The required lines are those that contain "installed"; pull them out of the data and copy them.

>>

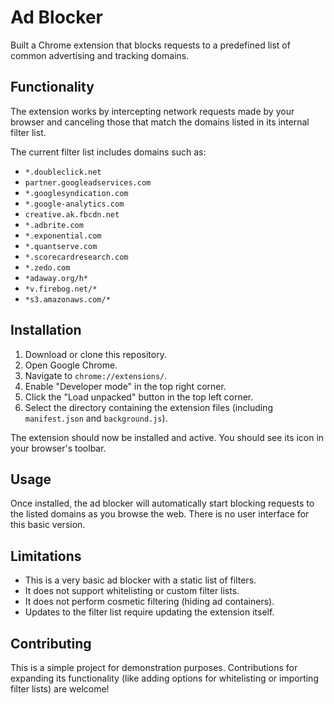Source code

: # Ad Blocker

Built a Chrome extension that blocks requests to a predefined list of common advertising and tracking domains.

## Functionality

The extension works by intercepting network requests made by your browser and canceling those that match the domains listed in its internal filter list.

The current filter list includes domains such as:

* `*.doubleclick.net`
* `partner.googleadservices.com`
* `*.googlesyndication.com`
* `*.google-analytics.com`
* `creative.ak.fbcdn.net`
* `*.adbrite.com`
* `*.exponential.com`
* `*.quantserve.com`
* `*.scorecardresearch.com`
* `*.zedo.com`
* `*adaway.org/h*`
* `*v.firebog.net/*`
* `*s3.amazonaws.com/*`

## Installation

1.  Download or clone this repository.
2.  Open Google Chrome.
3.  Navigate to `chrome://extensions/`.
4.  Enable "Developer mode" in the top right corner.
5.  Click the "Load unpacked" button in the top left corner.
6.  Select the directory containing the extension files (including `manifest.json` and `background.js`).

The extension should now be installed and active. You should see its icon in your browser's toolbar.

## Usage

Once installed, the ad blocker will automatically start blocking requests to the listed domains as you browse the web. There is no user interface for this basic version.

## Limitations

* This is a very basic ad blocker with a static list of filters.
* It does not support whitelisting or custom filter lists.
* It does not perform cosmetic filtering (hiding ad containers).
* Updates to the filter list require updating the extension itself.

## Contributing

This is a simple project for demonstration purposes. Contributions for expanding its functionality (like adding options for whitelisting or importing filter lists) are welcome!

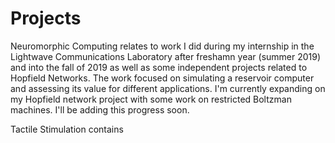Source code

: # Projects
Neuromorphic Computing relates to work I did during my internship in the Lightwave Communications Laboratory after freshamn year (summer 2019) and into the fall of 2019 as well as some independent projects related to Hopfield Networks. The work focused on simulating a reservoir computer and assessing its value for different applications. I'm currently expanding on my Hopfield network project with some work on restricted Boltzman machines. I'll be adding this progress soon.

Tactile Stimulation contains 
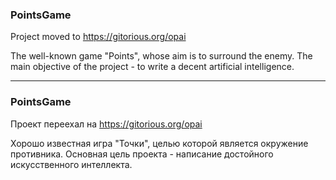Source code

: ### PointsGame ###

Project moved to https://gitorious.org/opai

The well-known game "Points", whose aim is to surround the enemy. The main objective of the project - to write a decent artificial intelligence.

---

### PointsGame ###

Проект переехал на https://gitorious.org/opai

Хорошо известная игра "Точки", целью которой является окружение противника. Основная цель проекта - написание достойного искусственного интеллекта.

<<
>>

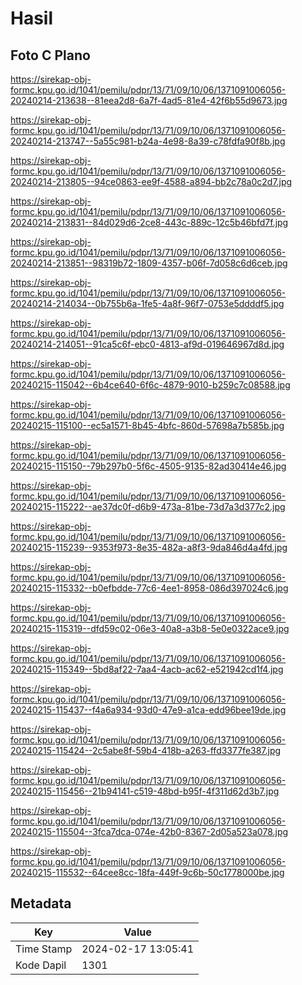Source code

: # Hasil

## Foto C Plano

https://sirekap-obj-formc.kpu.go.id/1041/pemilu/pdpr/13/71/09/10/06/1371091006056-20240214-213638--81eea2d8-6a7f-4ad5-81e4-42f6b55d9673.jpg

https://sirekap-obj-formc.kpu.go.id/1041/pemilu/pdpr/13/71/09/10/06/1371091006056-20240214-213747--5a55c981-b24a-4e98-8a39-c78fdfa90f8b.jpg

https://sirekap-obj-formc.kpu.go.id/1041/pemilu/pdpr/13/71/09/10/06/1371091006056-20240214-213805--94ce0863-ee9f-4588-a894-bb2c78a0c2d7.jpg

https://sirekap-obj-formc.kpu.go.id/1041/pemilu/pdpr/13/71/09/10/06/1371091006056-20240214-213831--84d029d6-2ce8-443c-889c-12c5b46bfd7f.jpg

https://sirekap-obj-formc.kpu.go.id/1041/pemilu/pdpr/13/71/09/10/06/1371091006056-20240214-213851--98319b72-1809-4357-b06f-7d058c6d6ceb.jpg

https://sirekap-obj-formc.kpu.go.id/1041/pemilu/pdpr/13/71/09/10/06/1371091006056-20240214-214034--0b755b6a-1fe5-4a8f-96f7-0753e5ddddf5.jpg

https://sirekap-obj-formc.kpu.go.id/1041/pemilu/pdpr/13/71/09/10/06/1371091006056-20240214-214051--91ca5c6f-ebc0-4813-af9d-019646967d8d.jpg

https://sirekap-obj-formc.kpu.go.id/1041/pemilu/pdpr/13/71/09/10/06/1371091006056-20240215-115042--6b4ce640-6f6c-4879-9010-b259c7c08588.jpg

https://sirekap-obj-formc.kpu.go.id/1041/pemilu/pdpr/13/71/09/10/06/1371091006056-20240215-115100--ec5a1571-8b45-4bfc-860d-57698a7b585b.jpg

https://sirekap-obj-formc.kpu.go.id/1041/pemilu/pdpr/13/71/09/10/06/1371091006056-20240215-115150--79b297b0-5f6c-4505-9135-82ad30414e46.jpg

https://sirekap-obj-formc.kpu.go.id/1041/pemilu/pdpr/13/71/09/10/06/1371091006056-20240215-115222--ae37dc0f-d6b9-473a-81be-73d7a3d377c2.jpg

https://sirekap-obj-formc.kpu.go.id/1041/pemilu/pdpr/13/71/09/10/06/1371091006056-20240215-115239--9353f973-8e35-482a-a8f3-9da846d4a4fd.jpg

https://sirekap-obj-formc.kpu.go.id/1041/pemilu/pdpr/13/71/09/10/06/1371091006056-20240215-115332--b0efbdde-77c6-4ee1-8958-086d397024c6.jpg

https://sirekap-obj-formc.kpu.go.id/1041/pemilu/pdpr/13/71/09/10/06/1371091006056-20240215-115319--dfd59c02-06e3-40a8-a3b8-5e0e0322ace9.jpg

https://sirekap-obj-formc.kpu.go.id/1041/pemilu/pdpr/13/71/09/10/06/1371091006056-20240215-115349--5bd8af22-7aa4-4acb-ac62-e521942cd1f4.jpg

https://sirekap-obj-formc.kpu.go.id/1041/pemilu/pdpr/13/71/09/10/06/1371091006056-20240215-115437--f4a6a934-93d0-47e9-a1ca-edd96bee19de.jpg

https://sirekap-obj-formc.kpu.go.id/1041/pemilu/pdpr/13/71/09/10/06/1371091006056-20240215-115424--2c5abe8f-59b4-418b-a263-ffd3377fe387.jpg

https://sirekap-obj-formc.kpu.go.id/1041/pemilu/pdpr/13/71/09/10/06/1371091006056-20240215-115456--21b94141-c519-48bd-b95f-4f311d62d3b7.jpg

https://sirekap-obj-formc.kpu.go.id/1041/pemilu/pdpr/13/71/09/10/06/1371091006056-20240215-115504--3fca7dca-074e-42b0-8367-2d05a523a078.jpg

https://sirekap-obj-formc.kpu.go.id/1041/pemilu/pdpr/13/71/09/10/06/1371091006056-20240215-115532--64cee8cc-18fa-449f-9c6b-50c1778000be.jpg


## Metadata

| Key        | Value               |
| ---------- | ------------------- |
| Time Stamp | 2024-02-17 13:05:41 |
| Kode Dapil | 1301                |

<<

__Written answer__
The extension should now be installed and active. You should see its icon in your browser's toolbar.
Once installed, the ad blocker will automatically start blocking requests to the listed domains as you browse the web. There is no user interface for this basic version.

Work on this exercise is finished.